RECORDS SHOWN
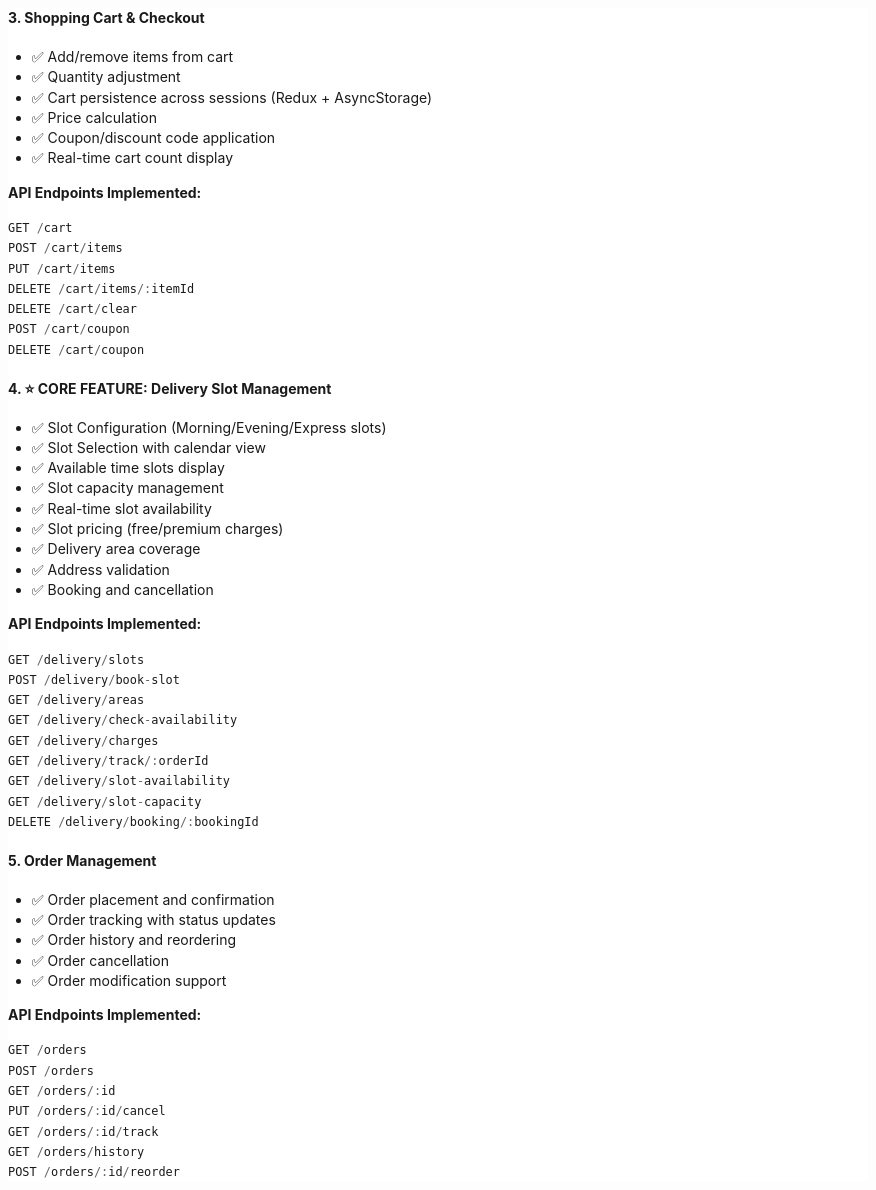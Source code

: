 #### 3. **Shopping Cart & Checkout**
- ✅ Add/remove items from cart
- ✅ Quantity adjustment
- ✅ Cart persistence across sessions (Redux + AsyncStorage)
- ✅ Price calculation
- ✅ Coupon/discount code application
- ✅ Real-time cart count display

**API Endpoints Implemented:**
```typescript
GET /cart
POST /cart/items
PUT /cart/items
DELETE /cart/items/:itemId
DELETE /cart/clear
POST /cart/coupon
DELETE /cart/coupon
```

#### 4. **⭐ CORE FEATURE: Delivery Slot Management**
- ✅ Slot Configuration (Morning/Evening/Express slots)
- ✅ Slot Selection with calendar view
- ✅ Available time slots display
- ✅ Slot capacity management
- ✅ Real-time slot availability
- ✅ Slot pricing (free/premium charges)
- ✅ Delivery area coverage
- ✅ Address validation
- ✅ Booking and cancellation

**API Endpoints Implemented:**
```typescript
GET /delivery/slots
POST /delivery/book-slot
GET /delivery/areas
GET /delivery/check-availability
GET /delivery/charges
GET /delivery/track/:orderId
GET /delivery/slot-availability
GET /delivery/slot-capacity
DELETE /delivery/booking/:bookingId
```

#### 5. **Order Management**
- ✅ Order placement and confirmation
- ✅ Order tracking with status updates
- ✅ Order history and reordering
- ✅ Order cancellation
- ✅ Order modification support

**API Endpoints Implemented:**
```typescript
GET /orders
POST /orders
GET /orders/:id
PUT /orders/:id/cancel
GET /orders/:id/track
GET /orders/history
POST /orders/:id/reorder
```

WHAT YOU SHOULD DO
Restate the data above verbatim, skipping every image.

RESULT FOR THIS TASK
Source code

: #### 3. **Shopping Cart & Checkout**
- ✅ Add/remove items from cart
- ✅ Quantity adjustment
- ✅ Cart persistence across sessions (Redux + AsyncStorage)
- ✅ Price calculation
- ✅ Coupon/discount code application
- ✅ Real-time cart count display

**API Endpoints Implemented:**
```typescript
GET /cart
POST /cart/items
PUT /cart/items
DELETE /cart/items/:itemId
DELETE /cart/clear
POST /cart/coupon
DELETE /cart/coupon
```

#### 4. **⭐ CORE FEATURE: Delivery Slot Management**
- ✅ Slot Configuration (Morning/Evening/Express slots)
- ✅ Slot Selection with calendar view
- ✅ Available time slots display
- ✅ Slot capacity management
- ✅ Real-time slot availability
- ✅ Slot pricing (free/premium charges)
- ✅ Delivery area coverage
- ✅ Address validation
- ✅ Booking and cancellation

**API Endpoints Implemented:**
```typescript
GET /delivery/slots
POST /delivery/book-slot
GET /delivery/areas
GET /delivery/check-availability
GET /delivery/charges
GET /delivery/track/:orderId
GET /delivery/slot-availability
GET /delivery/slot-capacity
DELETE /delivery/booking/:bookingId
```

#### 5. **Order Management**
- ✅ Order placement and confirmation
- ✅ Order tracking with status updates
- ✅ Order history and reordering
- ✅ Order cancellation
- ✅ Order modification support

**API Endpoints Implemented:**
```typescript
GET /orders
POST /orders
GET /orders/:id
PUT /orders/:id/cancel
GET /orders/:id/track
GET /orders/history
POST /orders/:id/reorder
```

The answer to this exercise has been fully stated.